Extracted material below:
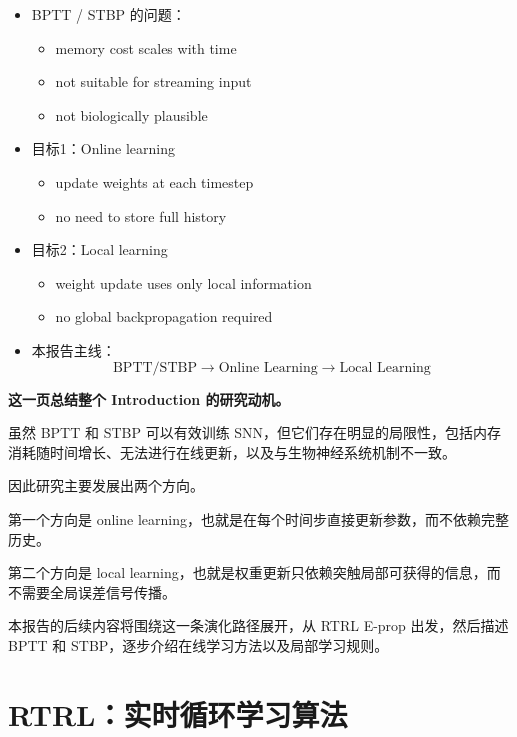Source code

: \documentclass[journal,12pt,onecolumn]{IEEEtran}
\begin{document}
\begin{itemize}
  \item BPTT / STBP 的问题：
  \begin{itemize}
    \item memory cost scales with time
    \item not suitable for streaming input
    \item not biologically plausible
  \end{itemize}

  \item 目标1：Online learning
  \begin{itemize}
    \item update weights at each timestep
    \item no need to store full history
  \end{itemize}

  \item 目标2：Local learning
  \begin{itemize}
    \item weight update uses only local information
    \item no global backpropagation required
  \end{itemize}

  \item 本报告主线：
  \[
  \text{BPTT/STBP} \rightarrow \text{Online Learning} \rightarrow \text{Local Learning}
  \]
\end{itemize}


\textbf{这一页总结整个 Introduction 的研究动机。}

虽然 BPTT 和 STBP 可以有效训练 SNN，但它们存在明显的局限性，包括内存消耗随时间增长、无法进行在线更新，以及与生物神经系统机制不一致。

因此研究主要发展出两个方向。

第一个方向是 online learning，也就是在每个时间步直接更新参数，而不依赖完整历史。

第二个方向是 local learning，也就是权重更新只依赖突触局部可获得的信息，而不需要全局误差信号传播。

本报告的后续内容将围绕这一条演化路径展开，从 RTRL E-prop 出发，然后描述 BPTT 和 STBP，逐步介绍在线学习方法以及局部学习规则。




\section{RTRL：实时循环学习算法}
\end{document}
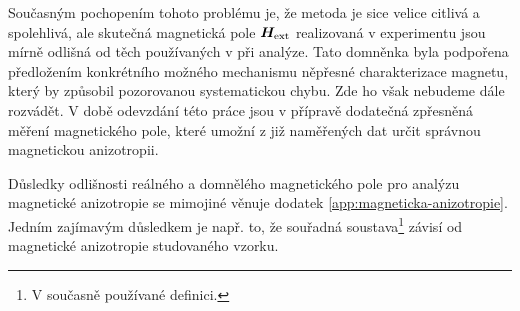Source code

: Současným pochopením tohoto problému je, že metoda je sice velice citlivá a spolehlivá, ale skutečná magnetická pole $\bm{H}_\textrm{ext}$ realizovaná v experimentu jsou mírně odlišná od těch používaných v při analýze.
Tato domněnka byla podpořena předložením konkrétního možného mechanismu něpřesné charakterizace magnetu, který by způsobil pozorovanou systematickou chybu.
Zde ho však nebudeme dále rozvádět.
V době odevzdání této práce jsou v přípravě dodatečná zpřesněná měření magnetického pole, které umožní z již naměřených dat určit správnou magnetickou anizotropii.

Důsledky odlišnosti reálného a domnělého magnetického pole pro analýzu magnetické anizotropie se mimojiné věnuje dodatek \ref{app:magneticka-anizotropie}.
Jedním zajímavým důsledkem je např. to, že souřadná soustava\footnote{V současně používané definici.} závisí od magnetické anizotropie studovaného vzorku.
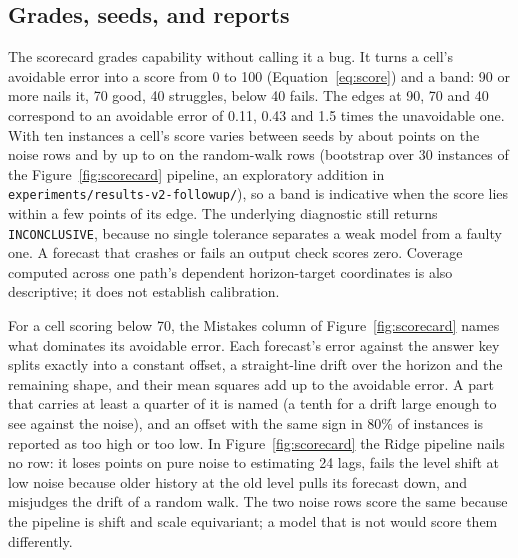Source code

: \documentclass[11pt,a4paper]{article}
\newcommand{\code}[1]{\texttt{#1}}
\begin{document}
\subsection{Grades, seeds, and reports}
\label{sec:grades}

The scorecard grades capability without calling it a bug. It turns a
cell's avoidable error into a score from 0 to 100
(Equation~\eqref{eq:score}) and a band: 90 or more nails it, 70 good, 40
struggles, below 40 fails. The edges at 90, 70 and 40 correspond to an
avoidable error of 0.11, 0.43 and 1.5 times the unavoidable one. With ten
instances a cell's score varies between seeds by about
\ScorecardNoiseSD{} points on the noise rows and by up to
\ScorecardMaxSD{} on the random-walk rows (bootstrap over 30 instances of
the Figure~\ref{fig:scorecard} pipeline, an exploratory addition in
\code{experiments/results-v2-followup/}), so a band is indicative when the
score lies within a few points of its edge. The
underlying diagnostic still returns \code{INCONCLUSIVE}, because no
single tolerance separates a weak model from a faulty one. A forecast
that crashes or fails an output check scores zero.
Coverage computed across one path's dependent horizon-target coordinates
is also descriptive; it does not establish calibration.

For a cell scoring below 70, the Mistakes column of
Figure~\ref{fig:scorecard} names what dominates its avoidable error. Each
forecast's error against the answer key splits exactly into a constant
offset, a straight-line drift over the horizon and the remaining shape,
and their mean squares add up to the avoidable error. A part that carries
at least a quarter of it is named (a tenth for a drift large enough to see
against the noise), and an offset with the same sign in 80\% of instances
is reported as too high or too low. In Figure~\ref{fig:scorecard} the
Ridge pipeline nails no row: it loses \ScorecardNoiseLoss{} points on pure
noise to estimating 24 lags, fails the level shift at low noise because
older history at the old level pulls its forecast down, and misjudges the
drift of a random walk. The two noise rows score the same because the
pipeline is shift and scale equivariant; a model that is not would score
them differently.
\end{document}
End of Extracted material.
◆ Problem requirements
Reproduce the opening lines of the material above exactly, ending with the line that contains "at each timestep". Omit every picture.

◆ Answer to this exercise
Source code

: \documentclass[journal,12pt,onecolumn]{IEEEtran}
\begin{document}
\begin{itemize}
  \item BPTT / STBP 的问题：
  \begin{itemize}
    \item memory cost scales with time
    \item not suitable for streaming input
    \item not biologically plausible
  \end{itemize}

  \item 目标1：Online learning
  \begin{itemize}
    \item update weights at each timestep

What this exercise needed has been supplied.